Task inputs:
▼

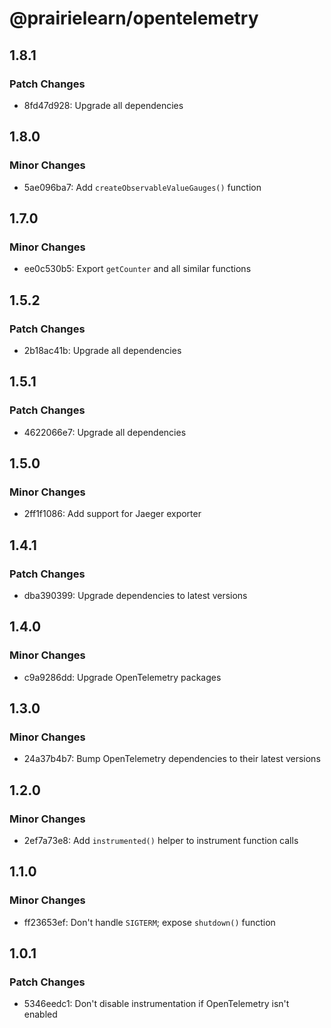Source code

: # @prairielearn/opentelemetry

## 1.8.1

### Patch Changes

- 8fd47d928: Upgrade all dependencies

## 1.8.0

### Minor Changes

- 5ae096ba7: Add `createObservableValueGauges()` function

## 1.7.0

### Minor Changes

- ee0c530b5: Export `getCounter` and all similar functions

## 1.5.2

### Patch Changes

- 2b18ac41b: Upgrade all dependencies

## 1.5.1

### Patch Changes

- 4622066e7: Upgrade all dependencies

## 1.5.0

### Minor Changes

- 2ff1f1086: Add support for Jaeger exporter

## 1.4.1

### Patch Changes

- dba390399: Upgrade dependencies to latest versions

## 1.4.0

### Minor Changes

- c9a9286dd: Upgrade OpenTelemetry packages

## 1.3.0

### Minor Changes

- 24a37b4b7: Bump OpenTelemetry dependencies to their latest versions

## 1.2.0

### Minor Changes

- 2ef7a73e8: Add `instrumented()` helper to instrument function calls

## 1.1.0

### Minor Changes

- ff23653ef: Don't handle `SIGTERM`; expose `shutdown()` function

## 1.0.1

### Patch Changes

- 5346eedc1: Don't disable instrumentation if OpenTelemetry isn't enabled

▲

Instructions for the task:
Give all the lines above again, character for character, without pictures.

Task result:
Source code

: # @prairielearn/opentelemetry

## 1.8.1

### Patch Changes

- 8fd47d928: Upgrade all dependencies

## 1.8.0

### Minor Changes

- 5ae096ba7: Add `createObservableValueGauges()` function

## 1.7.0

### Minor Changes

- ee0c530b5: Export `getCounter` and all similar functions

## 1.5.2

### Patch Changes

- 2b18ac41b: Upgrade all dependencies

## 1.5.1

### Patch Changes

- 4622066e7: Upgrade all dependencies

## 1.5.0

### Minor Changes

- 2ff1f1086: Add support for Jaeger exporter

## 1.4.1

### Patch Changes

- dba390399: Upgrade dependencies to latest versions

## 1.4.0

### Minor Changes

- c9a9286dd: Upgrade OpenTelemetry packages

## 1.3.0

### Minor Changes

- 24a37b4b7: Bump OpenTelemetry dependencies to their latest versions

## 1.2.0

### Minor Changes

- 2ef7a73e8: Add `instrumented()` helper to instrument function calls

## 1.1.0

### Minor Changes

- ff23653ef: Don't handle `SIGTERM`; expose `shutdown()` function

## 1.0.1

### Patch Changes

- 5346eedc1: Don't disable instrumentation if OpenTelemetry isn't enabled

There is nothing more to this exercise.